The Anglo-Indians had long gone from Royapuram and so had the Parsis as well as most of the families we grew up with. I drove into Mariadas Street where Daphne Sharman, a classmate from class 1 to 4, and her family live. They are one of just a few Anglo-Indian families left in Royapuram. Daphne had demolished their 125-year-old house in 2011 and built a three-stories house in its place. The memories of the old house with its front verandah and tall pillars are now only captured in the old photographs she has retained along with some exquisite memorabilia. She brought out from the storeroom an ancient cardboard box, forgotten and unattended. In it was this beautifully maintained marriage proposal dated 1926 along with a formal letter of acceptance. Many families would have similar letters of a beautiful Anglo-Indian tradition tucked away in a treasure chest.
The buzz of conversation and jokes went on as we sat around the lunch table. Daphne and Sharon had cooked a sumptous meal of coconut milk rice, chicken vindaloo, Andhra chicken, meat and potato cutlets and an onion and ginger paste chutney. To cool our palates, we had grape juice and the dessert was mango ice cream, both Kunhiraman’s favourites. It was a thoughtful touch by Daphne.
We talked about the Anglo-Indian families migrating to Australia and other countries. With the faintest of resignation in her voice, Daphe said, “When you have family responsibilities and have to take care of elderly family members, you never think of going away and leaving them alone to fend for themselves in a home for the aged”. With conviction, she adds that the financial health of the family was strong and they had the ability to lead a comfortable life in India. The family’s decision may have hung in the balance for a while, but with the situation having changed for the better in India and job opportunities as well as the potential to earn a decent wage being quite good, the family voted to stay. I say it was a family vote as the children too were clear that they would not choose to migrate.

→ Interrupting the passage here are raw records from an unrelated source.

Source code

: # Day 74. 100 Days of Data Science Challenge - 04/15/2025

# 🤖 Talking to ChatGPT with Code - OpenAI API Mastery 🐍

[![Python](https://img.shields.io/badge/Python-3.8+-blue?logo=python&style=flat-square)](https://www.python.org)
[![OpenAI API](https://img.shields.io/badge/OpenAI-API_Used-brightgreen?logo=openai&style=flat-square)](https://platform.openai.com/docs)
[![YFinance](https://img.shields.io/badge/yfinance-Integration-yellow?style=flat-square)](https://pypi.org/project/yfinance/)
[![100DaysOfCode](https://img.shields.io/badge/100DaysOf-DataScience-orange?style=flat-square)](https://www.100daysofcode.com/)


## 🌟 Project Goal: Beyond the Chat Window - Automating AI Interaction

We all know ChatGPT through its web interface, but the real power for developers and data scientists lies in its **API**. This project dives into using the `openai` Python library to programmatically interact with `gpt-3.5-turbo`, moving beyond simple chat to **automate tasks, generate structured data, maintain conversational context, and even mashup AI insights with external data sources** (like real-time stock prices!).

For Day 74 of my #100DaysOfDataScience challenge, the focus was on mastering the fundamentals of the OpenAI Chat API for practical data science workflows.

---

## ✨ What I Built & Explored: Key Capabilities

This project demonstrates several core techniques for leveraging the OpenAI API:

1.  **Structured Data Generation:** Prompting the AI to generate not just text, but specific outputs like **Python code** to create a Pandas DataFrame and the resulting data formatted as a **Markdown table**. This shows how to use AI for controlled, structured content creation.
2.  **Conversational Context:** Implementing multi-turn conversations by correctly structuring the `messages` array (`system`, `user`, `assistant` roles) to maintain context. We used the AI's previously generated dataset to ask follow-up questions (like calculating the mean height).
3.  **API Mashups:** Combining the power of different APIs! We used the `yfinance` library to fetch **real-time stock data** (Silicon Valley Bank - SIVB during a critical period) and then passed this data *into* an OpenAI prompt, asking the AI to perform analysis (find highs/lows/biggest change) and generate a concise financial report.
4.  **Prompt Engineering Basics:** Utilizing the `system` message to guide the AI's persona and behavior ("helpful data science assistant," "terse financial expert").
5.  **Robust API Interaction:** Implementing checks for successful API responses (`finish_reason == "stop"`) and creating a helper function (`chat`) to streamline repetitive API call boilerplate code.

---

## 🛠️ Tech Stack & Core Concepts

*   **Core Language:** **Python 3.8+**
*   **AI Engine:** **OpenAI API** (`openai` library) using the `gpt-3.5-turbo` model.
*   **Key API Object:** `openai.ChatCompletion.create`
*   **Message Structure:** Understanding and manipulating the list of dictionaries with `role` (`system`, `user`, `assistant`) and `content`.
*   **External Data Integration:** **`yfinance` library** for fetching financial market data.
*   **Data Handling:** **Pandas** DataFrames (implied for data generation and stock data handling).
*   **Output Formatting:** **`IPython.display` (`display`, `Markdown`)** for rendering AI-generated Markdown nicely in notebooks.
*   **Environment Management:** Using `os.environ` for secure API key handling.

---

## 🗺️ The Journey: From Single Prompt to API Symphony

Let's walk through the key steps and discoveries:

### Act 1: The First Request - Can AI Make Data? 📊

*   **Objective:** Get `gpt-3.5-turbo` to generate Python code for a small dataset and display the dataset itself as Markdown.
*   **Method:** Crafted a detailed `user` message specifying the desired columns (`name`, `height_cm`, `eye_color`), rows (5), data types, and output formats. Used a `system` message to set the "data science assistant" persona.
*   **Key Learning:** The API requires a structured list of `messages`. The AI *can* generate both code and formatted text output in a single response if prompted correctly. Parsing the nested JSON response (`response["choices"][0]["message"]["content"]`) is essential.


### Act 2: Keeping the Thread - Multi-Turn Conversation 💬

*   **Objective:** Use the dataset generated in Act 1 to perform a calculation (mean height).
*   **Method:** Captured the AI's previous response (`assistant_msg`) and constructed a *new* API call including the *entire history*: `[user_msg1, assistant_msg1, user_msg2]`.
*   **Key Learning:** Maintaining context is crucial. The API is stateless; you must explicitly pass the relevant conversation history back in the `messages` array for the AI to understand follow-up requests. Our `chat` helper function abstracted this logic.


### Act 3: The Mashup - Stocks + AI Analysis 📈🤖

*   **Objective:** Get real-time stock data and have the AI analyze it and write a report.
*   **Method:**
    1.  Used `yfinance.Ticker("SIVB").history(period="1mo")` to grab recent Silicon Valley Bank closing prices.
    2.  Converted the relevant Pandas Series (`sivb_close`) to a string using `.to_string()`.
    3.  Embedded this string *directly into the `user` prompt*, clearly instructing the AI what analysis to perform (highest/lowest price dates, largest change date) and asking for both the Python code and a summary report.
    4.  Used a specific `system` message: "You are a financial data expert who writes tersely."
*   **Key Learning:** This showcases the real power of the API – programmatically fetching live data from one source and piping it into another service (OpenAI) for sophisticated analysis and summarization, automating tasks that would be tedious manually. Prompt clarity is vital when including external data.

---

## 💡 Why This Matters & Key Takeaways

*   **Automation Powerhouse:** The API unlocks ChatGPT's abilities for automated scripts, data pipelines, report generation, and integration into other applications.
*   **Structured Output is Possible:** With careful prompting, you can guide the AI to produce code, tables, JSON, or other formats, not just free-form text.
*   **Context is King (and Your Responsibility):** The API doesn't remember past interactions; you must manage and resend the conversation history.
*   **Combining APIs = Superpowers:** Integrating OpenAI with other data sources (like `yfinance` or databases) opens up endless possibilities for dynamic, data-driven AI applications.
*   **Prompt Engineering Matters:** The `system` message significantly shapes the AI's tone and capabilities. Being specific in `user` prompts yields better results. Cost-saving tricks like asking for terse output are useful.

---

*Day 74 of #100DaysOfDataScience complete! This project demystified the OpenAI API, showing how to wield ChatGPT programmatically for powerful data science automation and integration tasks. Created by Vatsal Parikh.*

Sharon works in the World Bank in the HR Department and has a bachelor’s degree in literature from Stella Maris College. Clinton graduated from the Government College of Fine Arts and, equipped with a course in graphics design, currently works for a graphics design firm. Sharon has never experienced negative stereotyping as an Anglo-Indian. Clinton too is very comfortable with his friends circle and is bemused when asked if he misses the company of Anglo-Indian friends. Daphe claims to be a bit of a recluse not given to an active social life and does not miss the Anglo-Indian dane and jam sessions. She says tongue in cheek, “If all the Anglo-Indians go away then to whom can the visiting Anglo-Indians boast about the glorious land of opportunity they have migrated to”. In keeping with the changing times, Sharon has married a Malayali from Cochin.
Ruth Williams says, “Anglo-Indians in India today are willing to compete with everyone else for jobs. Reservations are a thing of the past. We are no longer laid back and now study beyond high school and make the most of the opportunities. We too now aspire to own houses and make a mark in society”. This sentiment is echoed by many Anglo-Indians I spoke to. They see increasing evidence of Anglo-Indians competing successfully and doing well in various fields.
Ruth had this to say of the time when almost every house in Royapuram was an Anglo-Indian home. There were family members living a few houses away and across the street. It was natural for the community to remain cloistered and cling to their way of living. Now there are just a few Anglo-Indian families in the whole of Royapuram. My young children are growing up in the midst of other communities and seek to dress and speak like them. We are not worried that they will lose their Anglo-Indian identity. The children in school tend to speak in Tamil and learn Tamil mandatorily. They also watch Tamil or Hindi TV serials.
Today Royapuram is no longer an Anglo-Indian town and residents follow their own customs and practices. All of them tend to celebrate festivals across community lines, Ruth says.
In August 2016, Ruth and family finally moved from Royapuram to Madhavaram. Attachments to places grow on you and in spite of the pollution, congestion and the menace of lorries, Ruth refused to shift. She felt that Madhavaram was the back of beyond and she didn’t want to go to such an isolated place. When finally she did agree to move, she found it heavenly. As Ruth says, “Madhavaram is far less polluted and we have the luxury of an independent place to stay with more play area and space for the kids and us to stretch around. There are many more Anglo-Indian families here. The New Year’s dance at St. Sebastians’s church hall was strictly for Anglo-Indians only. It was lovely to be part of something like that after ages”.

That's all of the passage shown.